Mentre i Nanowar of Steel portano avanti la loro missione dissacratoria nei confronti del metallo senza guardare in faccia a nessuno (a questo giro lo trapiantano in disco come se quello fosse il suo habitat naturale), c’è anche chi i riff davvero pesanti li prende invece sul serio. Vedi alla voce Earth Groans, che aspettano il metalcore fuori dal liceo per bullizzarlo con mascolina seriosità, e Kamelot, che – coerenti con il proprio nome – provano a riportare in auge il power fantasy, nella sua versione epica, dura e per niente incline a prendersi per il culo.
Sull’altro lato della medaglia troviamo la gente che, per contro, si dedica anima e corpo alle cinquanta (ben di più, in realtà) sfumature di elettronica. Quella mascherata di darkwave dei Severity 322, quella autorevisionista di Martin Dupont, quella contaminata e indefinibile (diciamo afro-urban, giusto perché appunto può significare tutto e nulla) di Pö.
Ovviamente poi non può mai mancare qualcuno che finirà per essere accusato di essere un po’ troppo derivativo, ma i Tigercub la lezione dei Queens of the Stone Age l’hanno imparata quasi meglio dei maestri, e i bdrmm non saranno i Radiohead, eppure chi può biasimarli se hanno capito che la strada per trovare la loro identità passa proprio da quelle parti?

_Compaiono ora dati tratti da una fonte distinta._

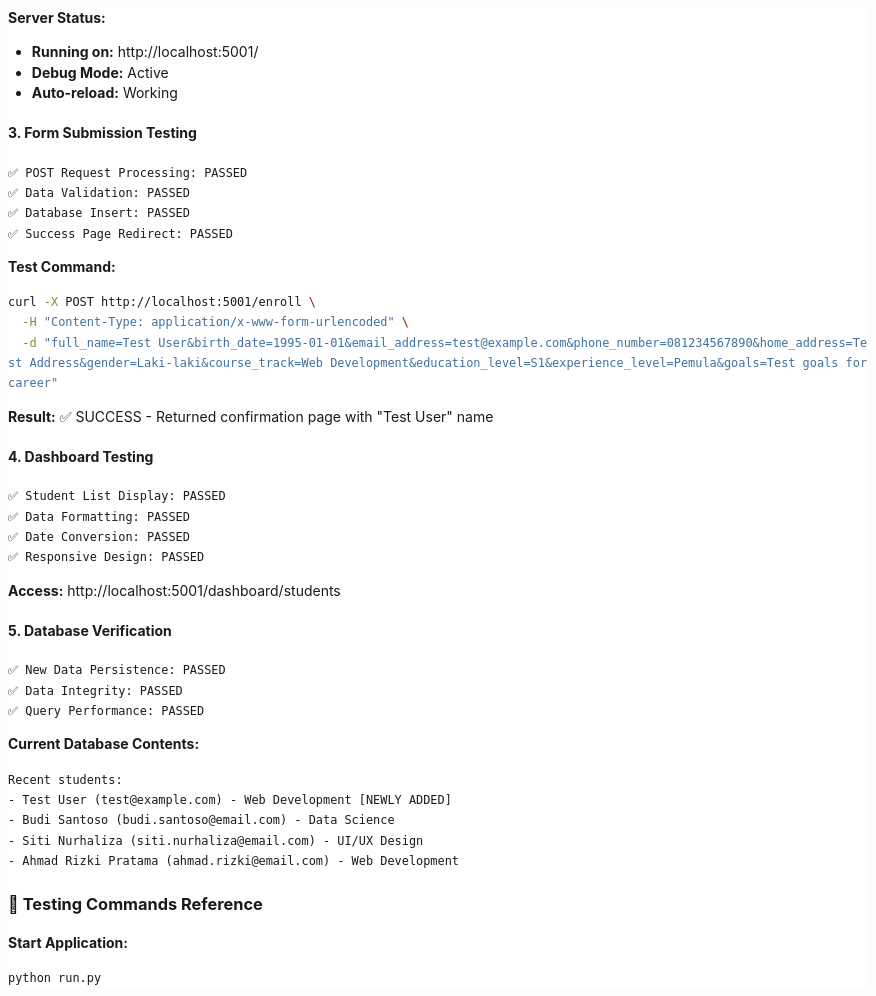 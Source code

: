 **Server Status:**
- **Running on:** http://localhost:5001/
- **Debug Mode:** Active
- **Auto-reload:** Working

#### **3. Form Submission Testing**
```bash
✅ POST Request Processing: PASSED
✅ Data Validation: PASSED
✅ Database Insert: PASSED
✅ Success Page Redirect: PASSED
```

**Test Command:**
```bash
curl -X POST http://localhost:5001/enroll \
  -H "Content-Type: application/x-www-form-urlencoded" \
  -d "full_name=Test User&birth_date=1995-01-01&email_address=test@example.com&phone_number=081234567890&home_address=Test Address&gender=Laki-laki&course_track=Web Development&education_level=S1&experience_level=Pemula&goals=Test goals for career"
```

**Result:** ✅ SUCCESS - Returned confirmation page with "Test User" name

#### **4. Dashboard Testing**
```bash
✅ Student List Display: PASSED
✅ Data Formatting: PASSED  
✅ Date Conversion: PASSED
✅ Responsive Design: PASSED
```

**Access:** http://localhost:5001/dashboard/students

#### **5. Database Verification**
```bash
✅ New Data Persistence: PASSED
✅ Data Integrity: PASSED
✅ Query Performance: PASSED
```

**Current Database Contents:**
```
Recent students:
- Test User (test@example.com) - Web Development [NEWLY ADDED]
- Budi Santoso (budi.santoso@email.com) - Data Science
- Siti Nurhaliza (siti.nurhaliza@email.com) - UI/UX Design  
- Ahmad Rizki Pratama (ahmad.rizki@email.com) - Web Development
```

### 🔧 **Testing Commands Reference**

**Start Application:**
```bash
python run.py
```
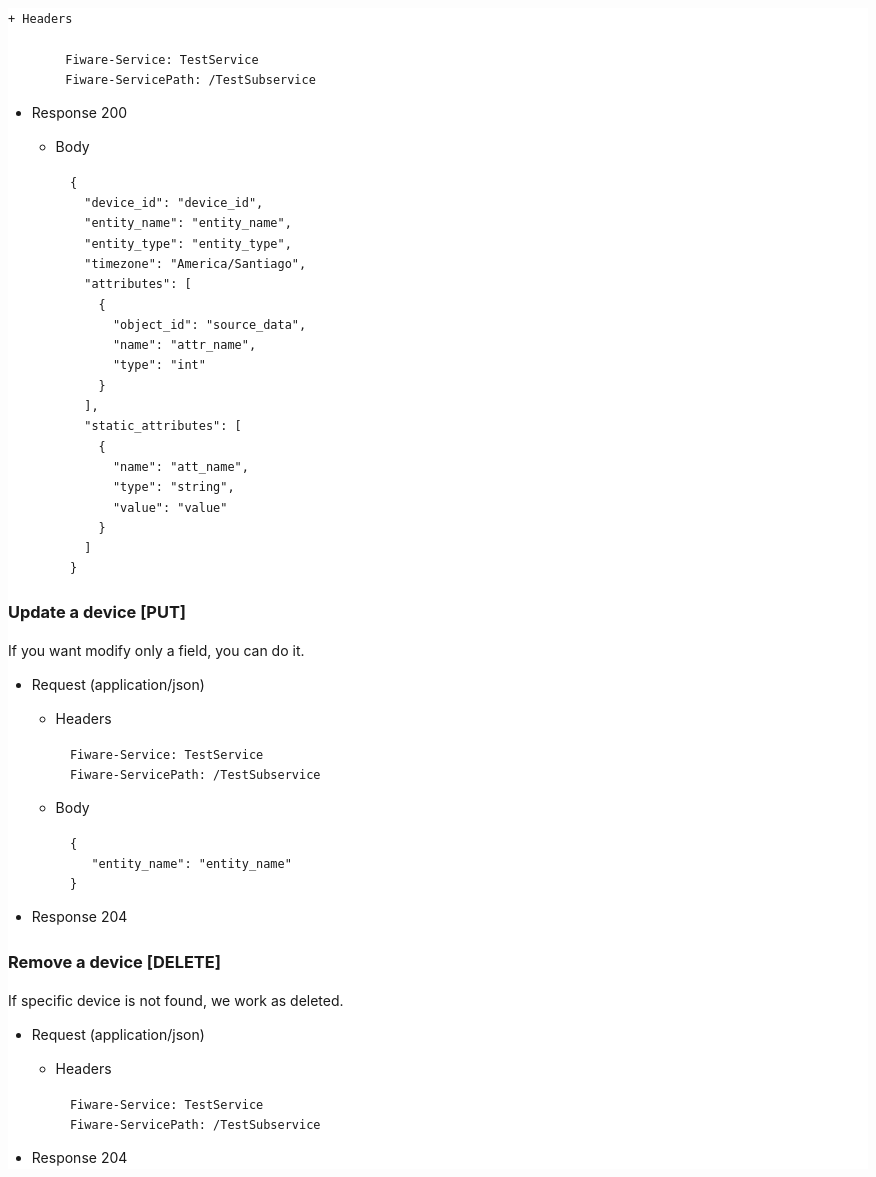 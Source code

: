     + Headers

            Fiware-Service: TestService
            Fiware-ServicePath: /TestSubservice

+ Response 200

    + Body

            {
              "device_id": "device_id",
              "entity_name": "entity_name",
              "entity_type": "entity_type",
              "timezone": "America/Santiago",
              "attributes": [
                {
                  "object_id": "source_data",
                  "name": "attr_name",
                  "type": "int"
                }
              ],
              "static_attributes": [
                {
                  "name": "att_name",
                  "type": "string",
                  "value": "value"
                }
              ]
            }

### Update a device [PUT]
If you want modify only a field, you can do it.
+ Request (application/json)

    + Headers

            Fiware-Service: TestService
            Fiware-ServicePath: /TestSubservice

    + Body

            {
               "entity_name": "entity_name"
            }


+ Response 204

### Remove a device [DELETE]
If specific device is not found, we work as deleted.
+ Request (application/json)

    + Headers

            Fiware-Service: TestService
            Fiware-ServicePath: /TestSubservice

+ Response 204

Per concludere, un po’ di calma e di pace, ché ce n’è sempre bisogno. Hum Evans torna a vestire i panni di H. Hawkline e ci regala un altro frammento di grande folk pop autoriale, accanto all’appena maggiorenne Hannah Jadagu, che spinge piano ma senza titubanze su una chitarra leggermente elettrica, finché non puoi fare a meno di entrare in sintonia con lei.